Task requirements —
Write the following entries out again exactly, skipping each image.

+--

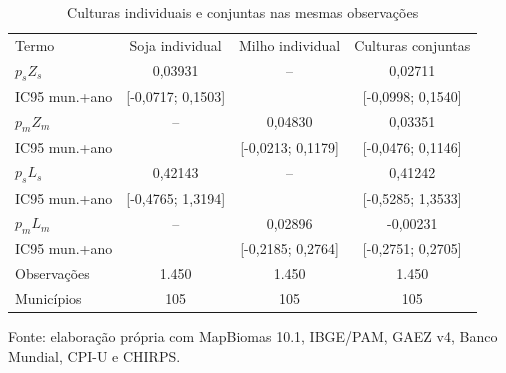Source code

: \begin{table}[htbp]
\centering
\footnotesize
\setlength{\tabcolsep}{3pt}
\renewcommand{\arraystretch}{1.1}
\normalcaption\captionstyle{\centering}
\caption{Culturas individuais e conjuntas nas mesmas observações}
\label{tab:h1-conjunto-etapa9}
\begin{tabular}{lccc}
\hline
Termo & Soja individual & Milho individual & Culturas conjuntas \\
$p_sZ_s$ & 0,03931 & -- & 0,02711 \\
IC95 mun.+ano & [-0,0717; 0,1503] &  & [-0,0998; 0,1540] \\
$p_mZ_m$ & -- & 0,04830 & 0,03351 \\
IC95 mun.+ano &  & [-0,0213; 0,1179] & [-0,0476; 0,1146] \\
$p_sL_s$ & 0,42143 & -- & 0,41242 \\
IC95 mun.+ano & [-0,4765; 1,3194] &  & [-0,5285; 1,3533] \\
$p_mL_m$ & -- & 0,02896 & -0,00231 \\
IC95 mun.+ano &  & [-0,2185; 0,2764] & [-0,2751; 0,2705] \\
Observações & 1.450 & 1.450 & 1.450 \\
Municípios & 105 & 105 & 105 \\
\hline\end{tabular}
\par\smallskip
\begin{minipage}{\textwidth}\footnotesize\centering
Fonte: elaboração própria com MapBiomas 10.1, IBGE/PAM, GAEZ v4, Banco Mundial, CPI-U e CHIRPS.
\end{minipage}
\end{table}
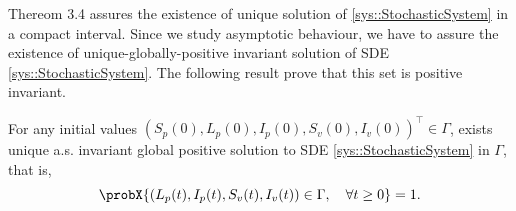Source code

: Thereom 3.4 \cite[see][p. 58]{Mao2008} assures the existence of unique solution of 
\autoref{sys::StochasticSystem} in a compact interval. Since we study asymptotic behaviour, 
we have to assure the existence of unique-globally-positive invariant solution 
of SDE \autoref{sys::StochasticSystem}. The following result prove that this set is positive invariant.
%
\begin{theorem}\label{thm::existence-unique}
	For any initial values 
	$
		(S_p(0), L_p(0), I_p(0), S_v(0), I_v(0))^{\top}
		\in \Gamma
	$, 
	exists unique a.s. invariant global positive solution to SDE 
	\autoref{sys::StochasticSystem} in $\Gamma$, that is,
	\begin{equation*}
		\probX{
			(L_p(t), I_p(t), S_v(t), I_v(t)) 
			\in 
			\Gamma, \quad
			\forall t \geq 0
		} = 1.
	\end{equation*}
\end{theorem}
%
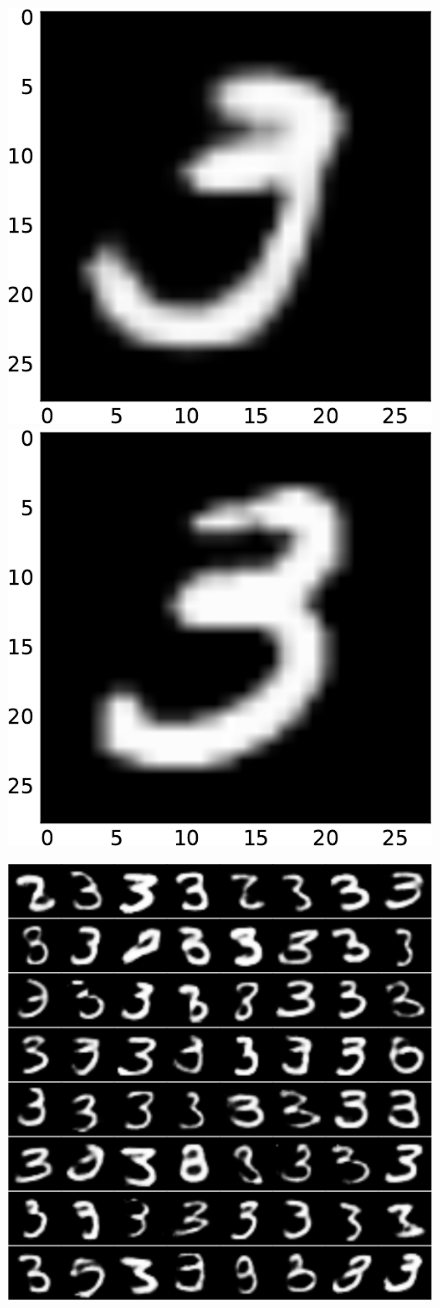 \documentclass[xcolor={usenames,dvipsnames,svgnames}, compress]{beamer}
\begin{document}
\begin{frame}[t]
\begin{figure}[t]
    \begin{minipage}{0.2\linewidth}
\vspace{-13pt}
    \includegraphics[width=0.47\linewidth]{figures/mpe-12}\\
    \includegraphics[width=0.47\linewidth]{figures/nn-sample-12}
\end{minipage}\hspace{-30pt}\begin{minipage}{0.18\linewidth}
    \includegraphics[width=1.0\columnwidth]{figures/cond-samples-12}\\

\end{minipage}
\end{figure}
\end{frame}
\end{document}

+--

Task response —
Source code

: \begin{table}[htbp]
\centering
\footnotesize
\setlength{\tabcolsep}{3pt}
\renewcommand{\arraystretch}{1.1}
\normalcaption\captionstyle{\centering}
\caption{Culturas individuais e conjuntas nas mesmas observações}
\label{tab:h1-conjunto-etapa9}
\begin{tabular}{lccc}
\hline
Termo & Soja individual & Milho individual & Culturas conjuntas \\
$p_sZ_s$ & 0,03931 & -- & 0,02711 \\
IC95 mun.+ano & [-0,0717; 0,1503] &  & [-0,0998; 0,1540] \\
$p_mZ_m$ & -- & 0,04830 & 0,03351 \\
IC95 mun.+ano &  & [-0,0213; 0,1179] & [-0,0476; 0,1146] \\
$p_sL_s$ & 0,42143 & -- & 0,41242 \\
IC95 mun.+ano & [-0,4765; 1,3194] &  & [-0,5285; 1,3533] \\
$p_mL_m$ & -- & 0,02896 & -0,00231 \\
IC95 mun.+ano &  & [-0,2185; 0,2764] & [-0,2751; 0,2705] \\
Observações & 1.450 & 1.450 & 1.450 \\
Municípios & 105 & 105 & 105 \\
\hline\end{tabular}
\par\smallskip
\begin{minipage}{\textwidth}\footnotesize\centering
Fonte: elaboração própria com MapBiomas 10.1, IBGE/PAM, GAEZ v4, Banco Mundial, CPI-U e CHIRPS.
\end{minipage}
\end{table}
Source code

: Thereom 3.4 \cite[see][p. 58]{Mao2008} assures the existence of unique solution of 
\autoref{sys::StochasticSystem} in a compact interval. Since we study asymptotic behaviour, 
we have to assure the existence of unique-globally-positive invariant solution 
of SDE \autoref{sys::StochasticSystem}. The following result prove that this set is positive invariant.
%
\begin{theorem}\label{thm::existence-unique}
	For any initial values 
	$
		(S_p(0), L_p(0), I_p(0), S_v(0), I_v(0))^{\top}
		\in \Gamma
	$, 
	exists unique a.s. invariant global positive solution to SDE 
	\autoref{sys::StochasticSystem} in $\Gamma$, that is,
	\begin{equation*}
		\probX{
			(L_p(t), I_p(t), S_v(t), I_v(t)) 
			\in 
			\Gamma, \quad
			\forall t \geq 0
		} = 1.
	\end{equation*}
\end{theorem}
%
 \documentclass[xcolor={usenames,dvipsnames,svgnames}, compress]{beamer}
\begin{document}
\begin{frame}[t]
\begin{figure}[t]
    \begin{minipage}{0.2\linewidth}
\vspace{-13pt}
    \includegraphics[width=0.47\linewidth]{figures/mpe-12}\\
    \includegraphics[width=0.47\linewidth]{figures/nn-sample-12}
\end{minipage}\hspace{-30pt}\begin{minipage}{0.18\linewidth}
    \includegraphics[width=1.0\columnwidth]{figures/cond-samples-12}\\

\end{minipage}
\end{figure}
\end{frame}
\end{document}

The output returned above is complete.